- YOUR GOAL:
Return each of the entries below precisely, with no pictures in the result.
━━ EXERCISE MATERIAL
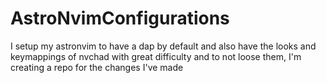 # AstroNvimConfigurations
I setup my astronvim to have a dap by default and also have the looks and keymappings of nvchad with great difficulty and to not loose them, I'm creating a repo for the changes I've made
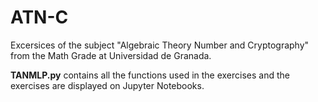 # ATN-C
Excersices of the subject "Algebraic Theory Number and Cryptography" from the Math Grade at Universidad de Granada.
<p><b>TANMLP.py</b> contains all the functions used in the exercises and the exercises are displayed on Jupyter Notebooks.</p>
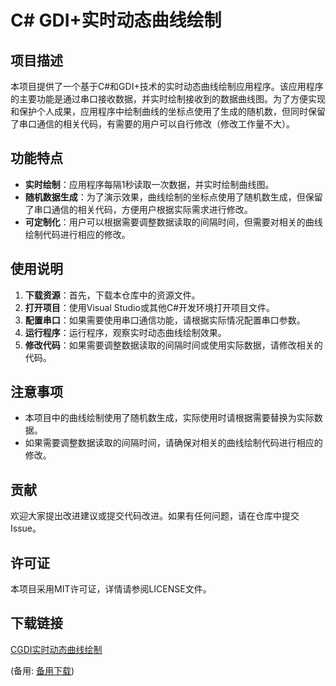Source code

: # C# GDI+实时动态曲线绘制

## 项目描述

本项目提供了一个基于C#和GDI+技术的实时动态曲线绘制应用程序。该应用程序的主要功能是通过串口接收数据，并实时绘制接收到的数据曲线图。为了方便实现和保护个人成果，应用程序中绘制曲线的坐标点使用了生成的随机数，但同时保留了串口通信的相关代码，有需要的用户可以自行修改（修改工作量不大）。

## 功能特点

- **实时绘制**：应用程序每隔1秒读取一次数据，并实时绘制曲线图。
- **随机数据生成**：为了演示效果，曲线绘制的坐标点使用了随机数生成，但保留了串口通信的相关代码，方便用户根据实际需求进行修改。
- **可定制化**：用户可以根据需要调整数据读取的间隔时间，但需要对相关的曲线绘制代码进行相应的修改。

## 使用说明

1. **下载资源**：首先，下载本仓库中的资源文件。
2. **打开项目**：使用Visual Studio或其他C#开发环境打开项目文件。
3. **配置串口**：如果需要使用串口通信功能，请根据实际情况配置串口参数。
4. **运行程序**：运行程序，观察实时动态曲线绘制效果。
5. **修改代码**：如果需要调整数据读取的间隔时间或使用实际数据，请修改相关的代码。

## 注意事项

- 本项目中的曲线绘制使用了随机数生成，实际使用时请根据需要替换为实际数据。
- 如果需要调整数据读取的间隔时间，请确保对相关的曲线绘制代码进行相应的修改。

## 贡献

欢迎大家提出改进建议或提交代码改进。如果有任何问题，请在仓库中提交Issue。

## 许可证

本项目采用MIT许可证，详情请参阅LICENSE文件。

## 下载链接
[CGDI实时动态曲线绘制](https://pan.quark.cn/s/a87b32ef429c) 

(备用: [备用下载](https://pan.baidu.com/s/1BLG5YWbhC4jo70oAko0zOg?pwd=1234))

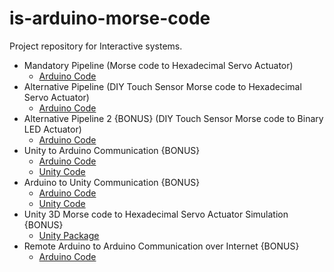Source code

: # is-arduino-morse-code
Project repository for Interactive systems.
- Mandatory Pipeline (Morse code to Hexadecimal Servo Actuator)
  - [Arduino Code](https://github.com/shahrukhx01/is-arduino-morse-code/blob/main/arduino/servo_morse_code_hex/servo_morse_code_hex.ino)
- Alternative Pipeline (DIY Touch Sensor Morse code to Hexadecimal Servo Actuator)
  - [Arduino Code](https://github.com/shahrukhx01/is-arduino-morse-code/blob/main/arduino/diy_touch_sensor/diy_touch_sensor.inoo)
- Alternative Pipeline 2 {BONUS} (DIY Touch Sensor Morse code to Binary LED Actuator)
  - [Arduino Code](https://github.com/shahrukhx01/is-arduino-morse-code/blob/main/arduino/diy_touch_led_binary/diy_touch_led_binary.ino)
- Unity to Arduino Communication {BONUS}
  - [Arduino Code](https://github.com/shahrukhx01/is-arduino-morse-code/blob/main/arduino/unity_to_arduino_serial_communication/unity_to_arduino_serial_communication.ino) 
  - [Unity Code](https://github.com/shahrukhx01/is-arduino-morse-code/blob/main/unity/unity_to_arduino_communication/unity_to_arduino_serial_communication.cs)
- Arduino to Unity Communication {BONUS} 
  - [Arduino Code](https://github.com/shahrukhx01/is-arduino-morse-code/blob/main/arduino/arduino_to_unity_serial_communication/arduino_to_unity_serial_communication.ino) 
  - [Unity Code](https://github.com/shahrukhx01/is-arduino-morse-code/blob/main/unity/arduino_to_unity_communication/arduino_to_unity_serial_communication.cs)
- Unity 3D Morse code to Hexadecimal Servo Actuator Simulation {BONUS}
  - [Unity Package](https://github.com/shahrukhx01/is-arduino-morse-code/tree/main/unity/morse_code_unity3d_simulation)
- Remote Arduino to Arduino Communication over Internet {BONUS}
  - [Arduino Code](https://github.com/shahrukhx01/is-arduino-morse-code/blob/main/arduino/remote_communication_morse_code/remote_communication_morse_code.ino)
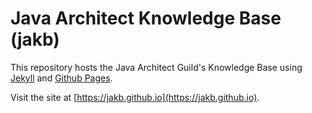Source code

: # Java Architect Knowledge Base (jakb)

This repository hosts the Java Architect Guild's Knowledge Base using [Jekyll](https://jekyllrb.com) and [Github Pages](https://docs.github.com/en/pages/setting-up-a-github-pages-site-with-jekyll).

Visit the site at [https://jakb.github.io](https://jakb.github.io).
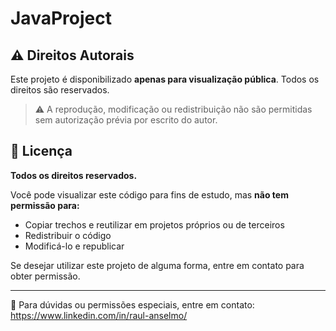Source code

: # JavaProject


## ⚠️ Direitos Autorais

Este projeto é disponibilizado **apenas para visualização pública**. Todos os direitos são reservados.

> ⚠️ A reprodução, modificação ou redistribuição não são permitidas sem autorização prévia por escrito do autor.

## 📄 Licença

**Todos os direitos reservados.**

Você pode visualizar este código para fins de estudo, mas **não tem permissão para:**

- Copiar trechos e reutilizar em projetos próprios ou de terceiros
- Redistribuir o código
- Modificá-lo e republicar

Se desejar utilizar este projeto de alguma forma, entre em contato para obter permissão.

---

📧 Para dúvidas ou permissões especiais, entre em contato: https://www.linkedin.com/in/raul-anselmo/

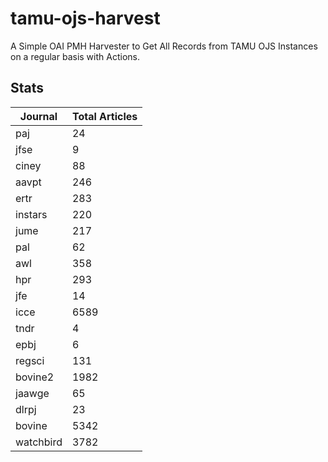 # tamu-ojs-harvest

A Simple OAI PMH Harvester to Get All Records from TAMU OJS Instances on a regular basis with Actions.

## Stats

| Journal | Total Articles |
| -------- | ------- |
| paj | 24 |
| jfse | 9 |
| ciney | 88 |
| aavpt | 246 |
| ertr | 283 |
| instars | 220 |
| jume | 217 |
| pal | 62 |
| awl | 358 |
| hpr | 293 |
| jfe | 14 |
| icce | 6589 |
| tndr | 4 |
| epbj | 6 |
| regsci | 131 |
| bovine2 | 1982 |
| jaawge | 65 |
| dlrpj | 23 |
| bovine | 5342 |
| watchbird | 3782 |
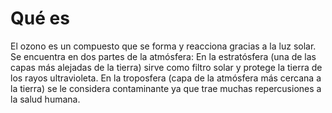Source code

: #  Qué es

El ozono es un compuesto que se forma y reacciona gracias a la luz solar. Se encuentra en dos partes de la atmósfera: En la estratósfera (una de las capas más alejadas de la tierra) sirve como filtro solar y protege la tierra de los rayos ultravioleta. En la troposfera (capa de la atmósfera más cercana a la tierra) se le considera contaminante ya que trae muchas repercusiones a la salud humana.
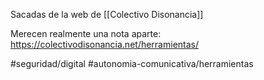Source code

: Sacadas de la web de [[Colectivo Disonancia]]

Merecen realmente una nota aparte:
https://colectivodisonancia.net/herramientas/

#seguridad/digital 
#autonomia-comunicativa/herramientas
━━━━
- RESPONSE AREA:
 # AstroNvimConfigurations
I setup my astronvim to have a dap by default and also have the looks and keymappings of nvchad with great difficulty and to not loose them, I'm creating a repo for the changes I've made
 # ATN-C
Excersices of the subject "Algebraic Theory Number and Cryptography" from the Math Grade at Universidad de Granada.
<p><b>TANMLP.py</b> contains all the functions used in the exercises and the exercises are displayed on Jupyter Notebooks.</p>
Source code

: # C# GDI+实时动态曲线绘制

## 项目描述

本项目提供了一个基于C#和GDI+技术的实时动态曲线绘制应用程序。该应用程序的主要功能是通过串口接收数据，并实时绘制接收到的数据曲线图。为了方便实现和保护个人成果，应用程序中绘制曲线的坐标点使用了生成的随机数，但同时保留了串口通信的相关代码，有需要的用户可以自行修改（修改工作量不大）。

## 功能特点

- **实时绘制**：应用程序每隔1秒读取一次数据，并实时绘制曲线图。
- **随机数据生成**：为了演示效果，曲线绘制的坐标点使用了随机数生成，但保留了串口通信的相关代码，方便用户根据实际需求进行修改。
- **可定制化**：用户可以根据需要调整数据读取的间隔时间，但需要对相关的曲线绘制代码进行相应的修改。

## 使用说明

1. **下载资源**：首先，下载本仓库中的资源文件。
2. **打开项目**：使用Visual Studio或其他C#开发环境打开项目文件。
3. **配置串口**：如果需要使用串口通信功能，请根据实际情况配置串口参数。
4. **运行程序**：运行程序，观察实时动态曲线绘制效果。
5. **修改代码**：如果需要调整数据读取的间隔时间或使用实际数据，请修改相关的代码。

## 注意事项

- 本项目中的曲线绘制使用了随机数生成，实际使用时请根据需要替换为实际数据。
- 如果需要调整数据读取的间隔时间，请确保对相关的曲线绘制代码进行相应的修改。

## 贡献

欢迎大家提出改进建议或提交代码改进。如果有任何问题，请在仓库中提交Issue。

## 许可证

本项目采用MIT许可证，详情请参阅LICENSE文件。

## 下载链接
[CGDI实时动态曲线绘制](https://pan.quark.cn/s/a87b32ef429c) 

(备用: [备用下载](https://pan.baidu.com/s/1BLG5YWbhC4jo70oAko0zOg?pwd=1234))

Source code

: # is-arduino-morse-code
Project repository for Interactive systems.
- Mandatory Pipeline (Morse code to Hexadecimal Servo Actuator)
  - [Arduino Code](https://github.com/shahrukhx01/is-arduino-morse-code/blob/main/arduino/servo_morse_code_hex/servo_morse_code_hex.ino)
- Alternative Pipeline (DIY Touch Sensor Morse code to Hexadecimal Servo Actuator)
  - [Arduino Code](https://github.com/shahrukhx01/is-arduino-morse-code/blob/main/arduino/diy_touch_sensor/diy_touch_sensor.inoo)
- Alternative Pipeline 2 {BONUS} (DIY Touch Sensor Morse code to Binary LED Actuator)
  - [Arduino Code](https://github.com/shahrukhx01/is-arduino-morse-code/blob/main/arduino/diy_touch_led_binary/diy_touch_led_binary.ino)
- Unity to Arduino Communication {BONUS}
  - [Arduino Code](https://github.com/shahrukhx01/is-arduino-morse-code/blob/main/arduino/unity_to_arduino_serial_communication/unity_to_arduino_serial_communication.ino) 
  - [Unity Code](https://github.com/shahrukhx01/is-arduino-morse-code/blob/main/unity/unity_to_arduino_communication/unity_to_arduino_serial_communication.cs)
- Arduino to Unity Communication {BONUS} 
  - [Arduino Code](https://github.com/shahrukhx01/is-arduino-morse-code/blob/main/arduino/arduino_to_unity_serial_communication/arduino_to_unity_serial_communication.ino) 
  - [Unity Code](https://github.com/shahrukhx01/is-arduino-morse-code/blob/main/unity/arduino_to_unity_communication/arduino_to_unity_serial_communication.cs)
- Unity 3D Morse code to Hexadecimal Servo Actuator Simulation {BONUS}
  - [Unity Package](https://github.com/shahrukhx01/is-arduino-morse-code/tree/main/unity/morse_code_unity3d_simulation)
- Remote Arduino to Arduino Communication over Internet {BONUS}
  - [Arduino Code](https://github.com/shahrukhx01/is-arduino-morse-code/blob/main/arduino/remote_communication_morse_code/remote_communication_morse_code.ino)
Source code

: # Java Architect Knowledge Base (jakb)

This repository hosts the Java Architect Guild's Knowledge Base using [Jekyll](https://jekyllrb.com) and [Github Pages](https://docs.github.com/en/pages/setting-up-a-github-pages-site-with-jekyll).

Visit the site at [https://jakb.github.io](https://jakb.github.io).
Source code

: # JavaProject


## ⚠️ Direitos Autorais

Este projeto é disponibilizado **apenas para visualização pública**. Todos os direitos são reservados.

> ⚠️ A reprodução, modificação ou redistribuição não são permitidas sem autorização prévia por escrito do autor.

## 📄 Licença

**Todos os direitos reservados.**

Você pode visualizar este código para fins de estudo, mas **não tem permissão para:**

- Copiar trechos e reutilizar em projetos próprios ou de terceiros
- Redistribuir o código
- Modificá-lo e republicar

Se desejar utilizar este projeto de alguma forma, entre em contato para obter permissão.

---

📧 Para dúvidas ou permissões especiais, entre em contato: https://www.linkedin.com/in/raul-anselmo/

 # tamu-ojs-harvest

A Simple OAI PMH Harvester to Get All Records from TAMU OJS Instances on a regular basis with Actions.

## Stats

| Journal | Total Articles |
| -------- | ------- |
| paj | 24 |
| jfse | 9 |
| ciney | 88 |
| aavpt | 246 |
| ertr | 283 |
| instars | 220 |
| jume | 217 |
| pal | 62 |
| awl | 358 |
| hpr | 293 |
| jfe | 14 |
| icce | 6589 |
| tndr | 4 |
| epbj | 6 |
| regsci | 131 |
| bovine2 | 1982 |
| jaawge | 65 |
| dlrpj | 23 |
| bovine | 5342 |
| watchbird | 3782 |
Source code

: #  Qué es

El ozono es un compuesto que se forma y reacciona gracias a la luz solar. Se encuentra en dos partes de la atmósfera: En la estratósfera (una de las capas más alejadas de la tierra) sirve como filtro solar y protege la tierra de los rayos ultravioleta. En la troposfera (capa de la atmósfera más cercana a la tierra) se le considera contaminante ya que trae muchas repercusiones a la salud humana.
Source code

: Sacadas de la web de [[Colectivo Disonancia]]

Merecen realmente una nota aparte:
https://colectivodisonancia.net/herramientas/

#seguridad/digital 
#autonomia-comunicativa/herramientas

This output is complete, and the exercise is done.